Every Monday of my first year of neuroscience graduate school, enticed in no small part by the promise of a free lunch, my classmates and I sat down with a rotating cast of University of Washington faculty members. These sessions were half thesis-lab-matchmaking and half seminar in How I Survived Grad School and Made it to the Top of the Academic Food Chain. Instead of giving the usual research talk, here the faculty were tasked with telling the story of their lives, from the day they graduated high school to the day they came to meet with us.

In a game of sharks and minnows we were the minnows, teetering nervously on the edge of the pool, with so many sharks in our way (project failures, paper rejections, low pay, family obligations, years of staring at a petri dish alone in a dark room) that we could barely see to the other side of the pool (tenure!). But these faculty had made it there, and this was our chance to find out how: What do you wish you had known when you were at our stage? Who was your most influential mentor? How did you deal with project failures?

These conversations fascinated me.  How does someone with a knack for high school chemistry and a curiosity about the natural world emerge from the maelstrom of academic bureaucracy, competitive publishing, and chronic underappreciation as the world’s leading expert in the genetic underpinnings of sexual behavior in a fruit fly? 

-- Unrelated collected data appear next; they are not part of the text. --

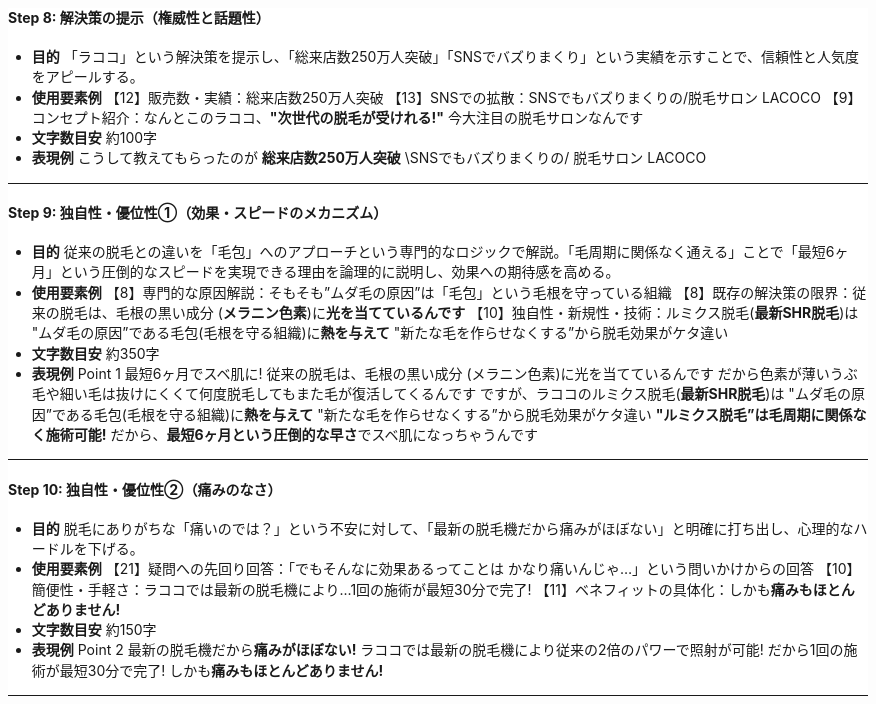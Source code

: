 #### Step 8: 解決策の提示（権威性と話題性）
- **目的**
「ラココ」という解決策を提示し、「総来店数250万人突破」「SNSでバズりまくり」という実績を示すことで、信頼性と人気度をアピールする。
- **使用要素例**
【12】販売数・実績：総来店数250万人突破
【13】SNSでの拡散：SNSでもバズりまくりの/脱毛サロン LACOCO
【9】コンセプト紹介：なんとこのラココ、**"次世代の脱毛が受けれる!"** 今大注目の脱毛サロンなんです
- **文字数目安**
約100字
- **表現例**
こうして教えてもらったのが
**総来店数250万人突破**
\SNSでもバズりまくりの/
脱毛サロン
LACOCO

---

#### Step 9: 独自性・優位性①（効果・スピードのメカニズム）
- **目的**
従来の脱毛との違いを「毛包」へのアプローチという専門的なロジックで解説。「毛周期に関係なく通える」ことで「最短6ヶ月」という圧倒的なスピードを実現できる理由を論理的に説明し、効果への期待感を高める。
- **使用要素例**
【8】専門的な原因解説：そもそも”ムダ毛の原因”は「毛包」という毛根を守っている組織
【8】既存の解決策の限界：従来の脱毛は、毛根の黒い成分 (**メラニン色素**)に**光を当てているんです**
【10】独自性・新規性・技術：ルミクス脱毛(**最新SHR脱毛**)は "ムダ毛の原因”である毛包(毛根を守る組織)に**熱を与えて** "新たな毛を作らせなくする”から脱毛効果がケタ違い
- **文字数目安**
約350字
- **表現例**
Point 1 最短6ヶ月でスベ肌に!
従来の脱毛は、毛根の黒い成分 (メラニン色素)に光を当てているんです
だから色素が薄いうぶ毛や細い毛は抜けにくくて何度脱毛してもまた毛が復活してくるんです
ですが、ラココのルミクス脱毛(**最新SHR脱毛**)は "ムダ毛の原因”である毛包(毛根を守る組織)に**熱を与えて** "新たな毛を作らせなくする”から脱毛効果がケタ違い
**"ルミクス脱毛”**は**毛周期に関係なく施術可能!**
だから、**最短6ヶ月という圧倒的な早さ**でスベ肌になっちゃうんです

---

#### Step 10: 独自性・優位性②（痛みのなさ）
- **目的**
脱毛にありがちな「痛いのでは？」という不安に対して、「最新の脱毛機だから痛みがほぼない」と明確に打ち出し、心理的なハードルを下げる。
- **使用要素例**
【21】疑問への先回り回答：「でもそんなに効果あるってことは かなり痛いんじゃ…」という問いかけからの回答
【10】簡便性・手軽さ：ラココでは最新の脱毛機により...1回の施術が最短30分で完了!
【11】ベネフィットの具体化：しかも**痛みもほとんどありません!**
- **文字数目安**
約150字
- **表現例**
Point 2 最新の脱毛機だから**痛みがほぼない!**
ラココでは最新の脱毛機により従来の2倍のパワーで照射が可能!
だから1回の施術が最短30分で完了!
しかも**痛みもほとんどありません!**

---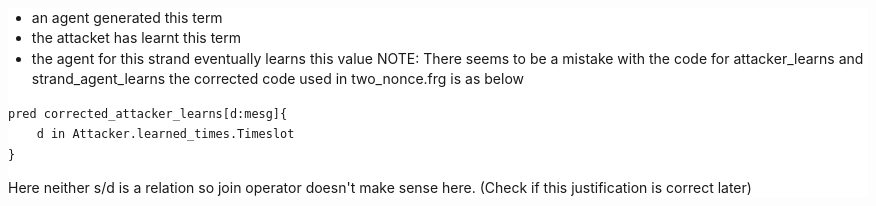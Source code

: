 - an agent generated this term 
- the attacket has learnt this term 
- the agent for this strand eventually learns this value 
NOTE: There seems to be a mistake with the code for attacker_learns and strand_agent_learns the corrected code used in two_nonce.frg is as below
```frg
pred corrected_attacker_learns[d:mesg]{
    d in Attacker.learned_times.Timeslot
}
```
Here neither s/d is a relation so join operator doesn't make sense here. (Check if this justification is correct later)



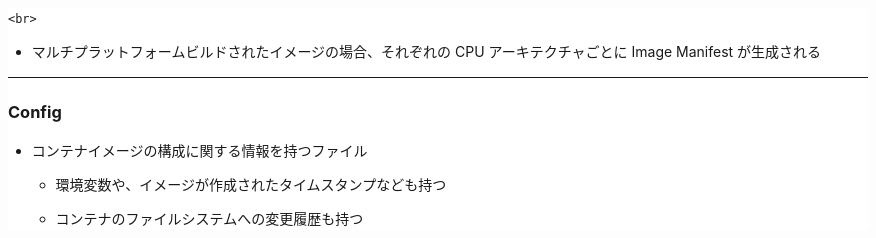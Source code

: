     <br>

- マルチプラットフォームビルドされたイメージの場合、それぞれの CPU アーキテクチャごとに Image Manifest が生成される

---

### Config

- コンテナイメージの構成に関する情報を持つファイル

    - 環境変数や、イメージが作成されたタイムスタンプなども持つ

    - コンテナのファイルシステムへの変更履歴も持つ
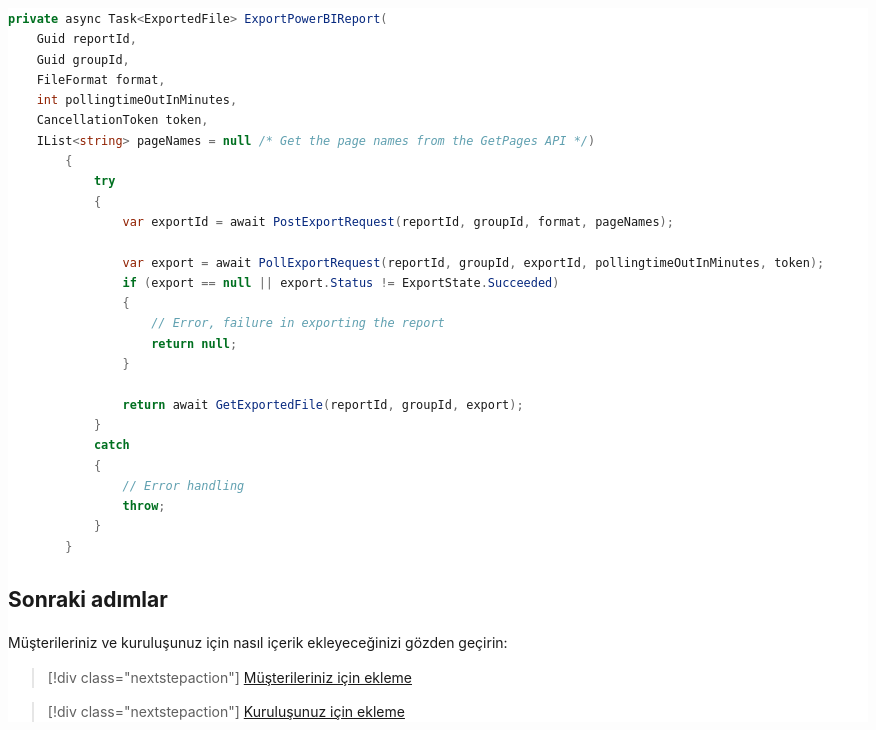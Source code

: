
 ```csharp
private async Task<ExportedFile> ExportPowerBIReport(
    Guid reportId,
    Guid groupId,
    FileFormat format,
    int pollingtimeOutInMinutes,
    CancellationToken token,
    IList<string> pageNames = null /* Get the page names from the GetPages API */)
        {
            try
            {
                var exportId = await PostExportRequest(reportId, groupId, format, pageNames);

                var export = await PollExportRequest(reportId, groupId, exportId, pollingtimeOutInMinutes, token);
                if (export == null || export.Status != ExportState.Succeeded)
                {
                    // Error, failure in exporting the report
                    return null;
                }

                return await GetExportedFile(reportId, groupId, export);
            }
            catch
            {
                // Error handling
                throw;
            }
        }
```

## <a name="next-steps"></a>Sonraki adımlar

Müşterileriniz ve kuruluşunuz için nasıl içerik ekleyeceğinizi gözden geçirin:

> [!div class="nextstepaction"]
>[Müşterileriniz için ekleme](embed-sample-for-customers.md)

> [!div class="nextstepaction"]
>[Kuruluşunuz için ekleme](embed-sample-for-your-organization.md)
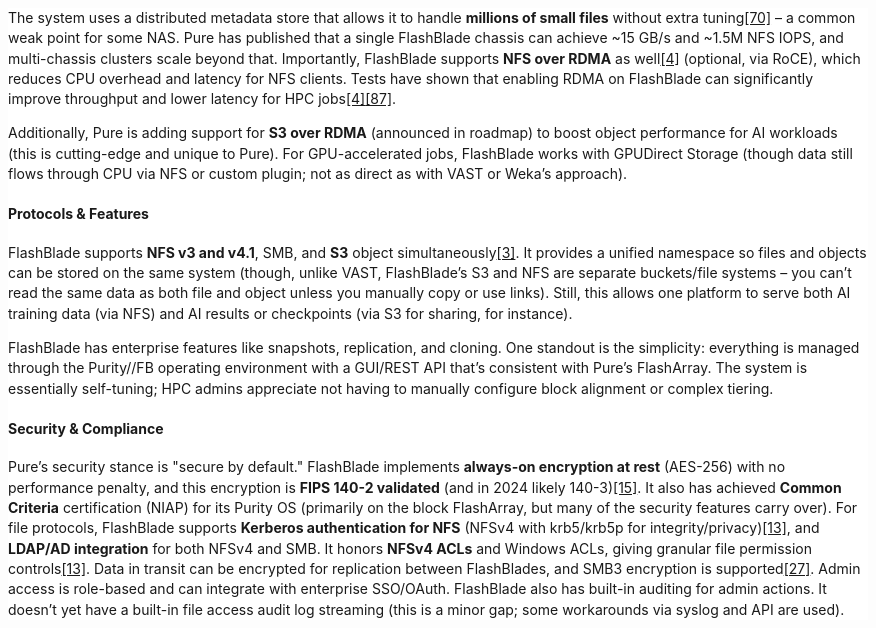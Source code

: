The system uses a distributed metadata store that allows it to handle **millions of small files** without extra tuning[\[70\]](https://www.purestorage.com/content/dam/pdf/en/white-papers/wp-flashblade-ethernet-for-hpc-workloads.pdf#:~:text=NFSv4,APIs%20is%20simple%20and%20easy) – a common weak point for some NAS. Pure has published that a single FlashBlade chassis can achieve ~15 GB/s and ~1.5M NFS IOPS, and multi-chassis clusters scale beyond that. Importantly, FlashBlade supports **NFS over RDMA** as well[\[4\]](https://www.purestorage.com/content/dam/pdf/en/white-papers/wp-flashblade-ethernet-for-hpc-workloads.pdf#:~:text=FlashBlade%20NFS%20over%20Ethernet%20is,the%20Myths%20of%20NFS%20Deficiencies) (optional, via RoCE), which reduces CPU overhead and latency for NFS clients. Tests have shown that enabling RDMA on FlashBlade can significantly improve throughput and lower latency for HPC jobs[\[4\]](https://www.purestorage.com/content/dam/pdf/en/white-papers/wp-flashblade-ethernet-for-hpc-workloads.pdf#:~:text=FlashBlade%20NFS%20over%20Ethernet%20is,the%20Myths%20of%20NFS%20Deficiencies)[\[87\]](https://www.purestorage.com/content/dam/pdf/en/white-papers/wp-flashblade-ethernet-for-hpc-workloads.pdf#:~:text=RDMA%20with%20FlashBlade%20,the%20load%20over%20multiple%20TCP). 

Additionally, Pure is adding support for **S3 over RDMA** (announced in roadmap) to boost object performance for AI workloads (this is cutting-edge and unique to Pure). For GPU-accelerated jobs, FlashBlade works with GPUDirect Storage (though data still flows through CPU via NFS or custom plugin; not as direct as with VAST or Weka’s approach).

#### **Protocols & Features** 
FlashBlade supports **NFS v3 and v4.1**, SMB, and **S3** object simultaneously[\[3\]](https://www.purestorage.com/content/dam/pdf/en/white-papers/wp-flashblade-ethernet-for-hpc-workloads.pdf#:~:text=Pure%20Storage%20FlashBlade%2F%2FS%3A%20High,systems%20begin%20with%20a%20highly). It provides a unified namespace so files and objects can be stored on the same system (though, unlike VAST, FlashBlade’s S3 and NFS are separate buckets/file systems – you can’t read the same data as both file and object unless you manually copy or use links). Still, this allows one platform to serve both AI training data (via NFS) and AI results or checkpoints (via S3 for sharing, for instance). 

FlashBlade has enterprise features like snapshots, replication, and cloning. One standout is the simplicity: everything is managed through the Purity//FB operating environment with a GUI/REST API that’s consistent with Pure’s FlashArray. The system is essentially self-tuning; HPC admins appreciate not having to manually configure block alignment or complex tiering.

#### **Security & Compliance** 
Pure’s security stance is "secure by default." FlashBlade implements **always-on encryption at rest** (AES-256) with no performance penalty, and this encryption is **FIPS 140-2 validated** (and in 2024 likely 140-3)[\[15\]](https://csrc.nist.gov/CSRC/media/projects/cryptographic-module-validation-program/documents/security-policies/140sp5000.pdf#:~:text=The%20Module%20is%20validated%20to,The%20FlashBlade%20Data%20Encryption). It also has achieved **Common Criteria** certification (NIAP) for its Purity OS (primarily on the block FlashArray, but many of the security features carry over). For file protocols, FlashBlade supports **Kerberos authentication for NFS** (NFSv4 with krb5/krb5p for integrity/privacy)[\[13\]](https://www.purestorage.com/content/dam/pdf/en/white-papers/wp-flashblade-ethernet-for-hpc-workloads.pdf#:~:text=1,users%20accessing%20data%20from%20NFS), and **LDAP/AD integration** for both NFSv4 and SMB. It honors **NFSv4 ACLs** and Windows ACLs, giving granular file permission controls[\[13\]](https://www.purestorage.com/content/dam/pdf/en/white-papers/wp-flashblade-ethernet-for-hpc-workloads.pdf#:~:text=1,users%20accessing%20data%20from%20NFS). Data in transit can be encrypted for replication between FlashBlades, and SMB3 encryption is supported[\[27\]](https://www.purestorage.com/content/dam/pdf/en/white-papers/wp-flashblade-ethernet-for-hpc-workloads.pdf#:~:text=over%20POSIX%20ACLs%20for%20directories,of%20security%20for%20HPC%20users). Admin access is role-based and can integrate with enterprise SSO/OAuth. FlashBlade also has built-in auditing for admin actions. It doesn’t yet have a built-in file access audit log streaming (this is a minor gap; some workarounds via syslog and API are used). 
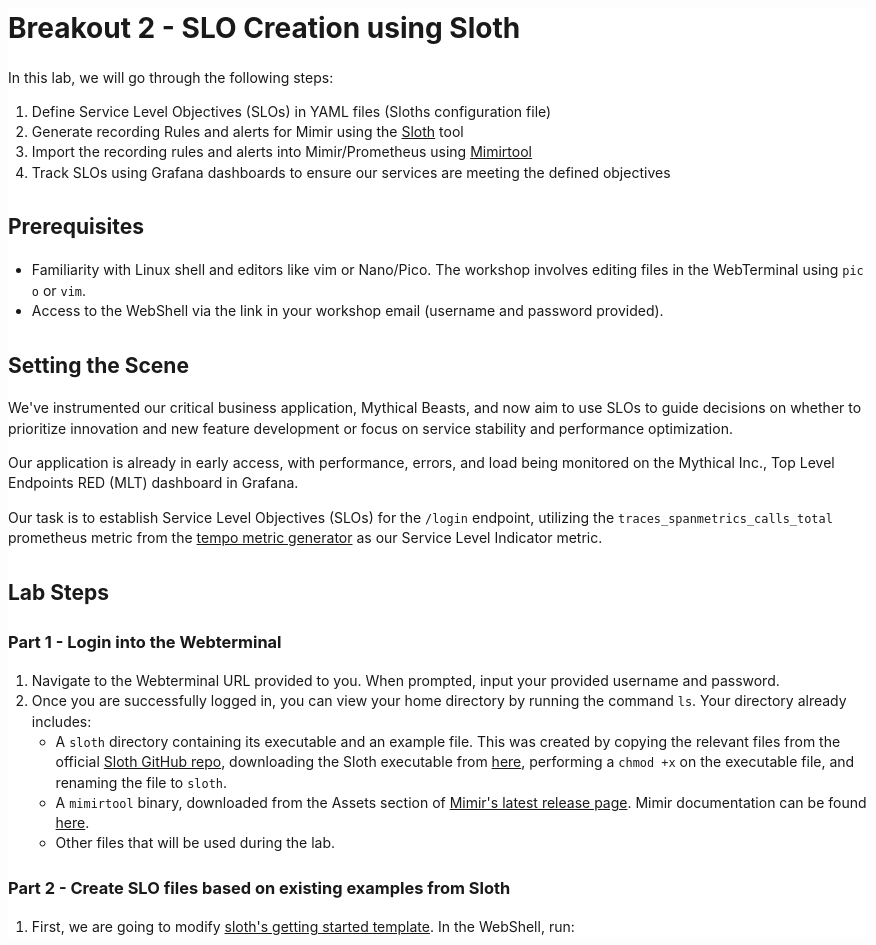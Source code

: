 # Breakout 2 - SLO Creation using Sloth

In this lab, we will go through the following steps:

1. Define Service Level Objectives (SLOs) in YAML files (Sloths configuration file)
2. Generate recording Rules and alerts for Mimir using the [Sloth](https://sloth.dev/) tool
3. Import the recording rules and alerts into Mimir/Prometheus using [Mimirtool](https://grafana.com/docs/mimir/latest/manage/tools/mimirtool/)
4. Track SLOs using Grafana dashboards to ensure our services are meeting the defined objectives

## Prerequisites

- Familiarity with Linux shell and editors like vim or Nano/Pico. The workshop involves editing files in the WebTerminal using `pico` or `vim`.
- Access to the WebShell via the link in your workshop email (username and password provided).

## Setting the Scene
We've instrumented our critical business application, Mythical Beasts, and now aim to use SLOs to guide decisions on whether to prioritize innovation and new feature development or focus on service stability and performance optimization.

Our application is already in early access, with performance, errors, and load being monitored on the Mythical Inc., Top Level Endpoints RED (MLT) dashboard in Grafana.

Our task is to establish Service Level Objectives (SLOs) for the `/login` endpoint, utilizing the `traces_spanmetrics_calls_total` prometheus metric from the [tempo metric generator](https://grafana.com/docs/tempo/latest/) as our Service Level Indicator metric.

## Lab Steps
### Part 1 - Login into the Webterminal

1. Navigate to the Webterminal URL provided to you. When prompted, input your provided username and password. 
2. Once you are successfully logged in, you can view your home directory by running the command `ls`. Your directory already includes:
   - A `sloth` directory containing its executable and an example file. This was created by copying the relevant files from the official [Sloth GitHub repo](https://github.com/slok/sloth.git), downloading the Sloth executable from [here](https://github.com/slok/sloth/releases/tag/v0.11.0), performing a `chmod +x` on the executable file, and renaming the file to `sloth`.
   - A `mimirtool` binary, downloaded from the Assets section of [Mimir's latest release page](https://github.com/grafana/mimir/releases). Mimir documentation can be found [here](https://grafana.com/docs/mimir/latest/operators-guide/tools/mimirtool/).
   - Other files that will be used during the lab.

### Part 2 - Create SLO files based on existing examples from Sloth

1. First, we are going to modify [sloth's getting started template](https://sloth.dev/examples/default/getting-started/). In the WebShell, run:
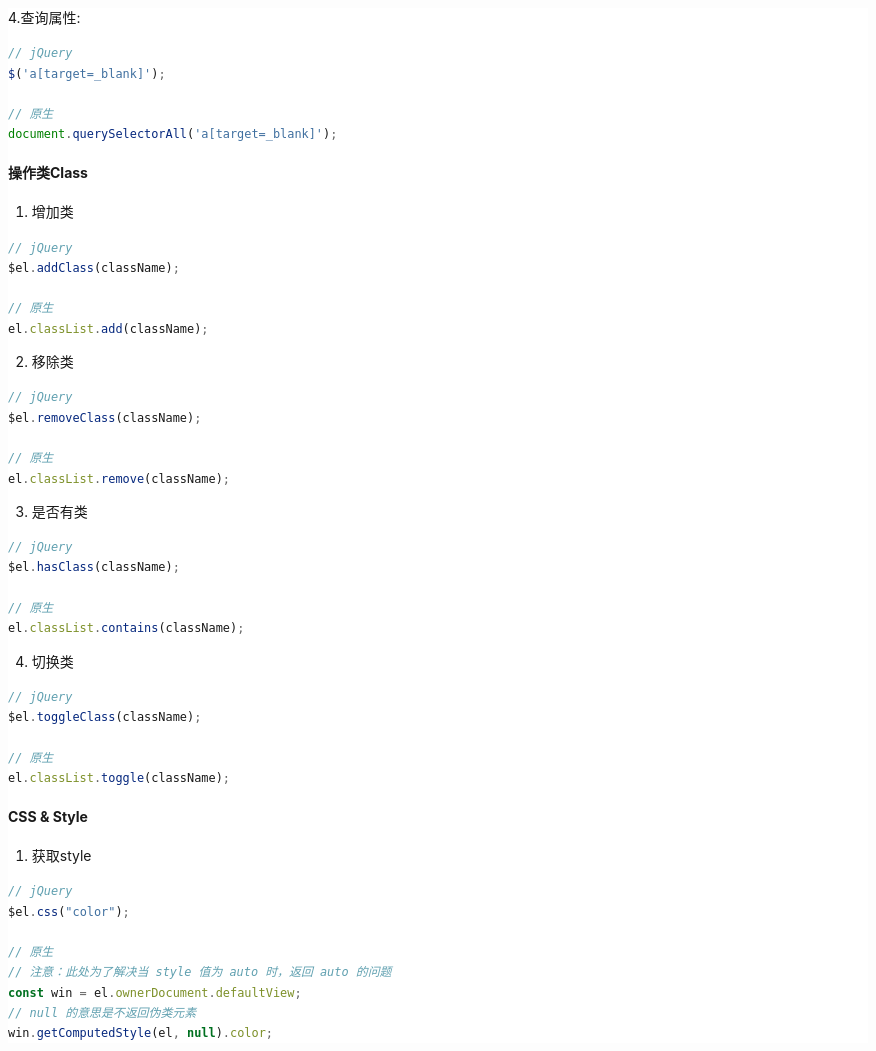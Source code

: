 4.查询属性:

```javascript
// jQuery
$('a[target=_blank]');

// 原生
document.querySelectorAll('a[target=_blank]');
```

#### 操作类Class

1. 增加类

```javascript
// jQuery
$el.addClass(className);

// 原生
el.classList.add(className);
```

2. 移除类

```javascript
// jQuery
$el.removeClass(className);

// 原生
el.classList.remove(className);
```

3. 是否有类

```javascript
// jQuery
$el.hasClass(className);

// 原生
el.classList.contains(className);
```

4. 切换类

```javascript
// jQuery
$el.toggleClass(className);

// 原生
el.classList.toggle(className);
```

#### CSS & Style

1. 获取style

```javascript
// jQuery
$el.css("color");

// 原生
// 注意：此处为了解决当 style 值为 auto 时，返回 auto 的问题
const win = el.ownerDocument.defaultView;
// null 的意思是不返回伪类元素
win.getComputedStyle(el, null).color;
```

Above all else one theme ran central through these dozens of Monday lunches: to survive in this world of academic science, you must love your research.

As a scientist-in-training I next feel the compulsion to ask: is a passion for one’s research both necessary AND sufficient for success in academia? Necessary, almost certainly. But sufficient?

In 1973, when many of our Monday lunch guests were grad school minnows themselves, 55% of PhDs in biological sciences attained a tenure-track position within six years of graduating. What of the other 45%? After years of frustrating bench work did they lose their love of science? Were they passionate about their research but unlucky in their endeavors? Or were they simply not as talented as those who sat in front of us?

Where did these people go?

The empty chairs in the room at our Monday lunches represented the half who had started on the academic path but rerouted themselves along the way, and, like Clint Eastwood at the RNC, I felt the need to ask them questions too.

I want to know where they have gone because my generation of grad students needs models for career success outside of academia. Research professorships are only becoming more exclusive: by 2006, only 15% of PhDs were in tenured or tenure-track positions six years after graduating. Non-tenured research positions are also available at universities, but these come with far less financial and job security. Of my cohort of 10 first year neuroscience PhD students, these statistics indicate that only one of us will continue onto the tenure track.

What will the rest of us do with our years of specialized training? Consult for biotech? Lobby Congress? Open a cupcake shop? This site is a chronicle of my attempt to answer that question.